From Crisis to Recovery: Reddit's Pi-Day Outage and the Power of Effective Kubernetes Management

From Crisis to Recovery: Reddit's Pi-Day Outage and the Power of Effective Kubernetes Management

Table of contents

No heading

No headings in the article.

On Pi Day 2023, Reddit experienced an outage that lasted 314 minutes. The outage was caused by an upgrade from Kubernetes 1.23 to 1.24 on one of the most important clusters in the company. In this blog post, I will discuss the outage and the steps Reddit took to restore the site.

The outage began when the site came to a halt two minutes after the cluster was upgraded. The Compute team immediately opened an incident call, but there was no supported downgrade procedure for Kubernetes, so the team decided to restore from a backup and state reload. However, the restore procedure was written several years ago and had not been updated with changes in the environment. After 30 minutes, the team decided to restore from backup, which took about 20 minutes.

The procedure had been written against a now end-of-life Kubernetes version and pre-dated the switch to CRI-O, so it had to be rewritten live to accommodate the changes. The first node was restored successfully, but the team was not ready to start scaling back up yet, so the autoscaler was turned off to buy some time to get things back to a known state. However, the new nodes wouldn't join, and the team had to split off into a separate call to look at why the connection was failing.

After a few minutes, the problem was discovered: the TLS certificates presented by the working node weren't valid for anything else to talk to it. The main group of responders started bringing traffic back online conservatively, and eventually, the site was live again.

Further investigation was needed to find the exact moment of failure, and luckily, the logging agent was unaffected, so the team could dig into the logs.
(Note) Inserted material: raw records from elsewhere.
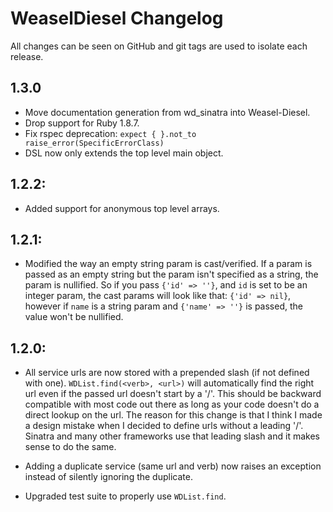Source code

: # WeaselDiesel Changelog

All changes can be seen on GitHub and git tags are used to isolate each
release.

## 1.3.0
* Move documentation generation from wd_sinatra into Weasel-Diesel.
* Drop support for Ruby 1.8.7.
* Fix rspec deprecation: `expect { }.not_to raise_error(SpecificErrorClass)`
* DSL now only extends the top level main object.

## 1.2.2:
* Added support for anonymous top level arrays.

## 1.2.1:

* Modified the way an empty string param is cast/verified. If a param is
passed as an empty string but the param isn't specified as a string, the
param is nullified. So if you pass `{'id' => ''}`, and `id` is set to be
an integer param, the cast params will look like that: `{'id' => nil}`,
however if `name` is a string param and `{'name' => ''}` is passed, the
value won't be nullified.

## 1.2.0:

* All service urls are now stored with a prepended slash (if not defined
  with one). `WDList.find(<verb>, <url>)` will automatically find the
right url even if the passed url doesn't start by a '/'. This should be
backward compatible with most code out there as long as your code
doesn't do a direct lookup on the url.
The reason for this change is that I think I made a design mistake when
I decided to define urls without a leading '/'. Sinatra and many other
frameworks use that leading slash and it makes sense to do the same.

* Adding a duplicate service (same url and verb) now raises an exception
  instead of silently ignoring the duplicate.

* Upgraded test suite to properly use `WDList.find`.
It was discovered that the route reflectors were configured to use the control plane nodes as reflectors, which caused the outage. The cause of the outage was the terminology change from "master" to "control-plane" in the 1.20 series of Kubernetes, but the actual cause was more systemic: Inconsistency.

In conclusion, the outage on Pi Day 2023 was caused by a Kubernetes upgrade, which revealed inconsistencies in the cluster. The outage lasted for 314 minutes, and the team had to restore from a backup, which took about 20 minutes. The team then had to deal with various issues to bring the site back online. Despite the progress that has been made in improving Reddit's availability, there is still work to be done to prevent future outages.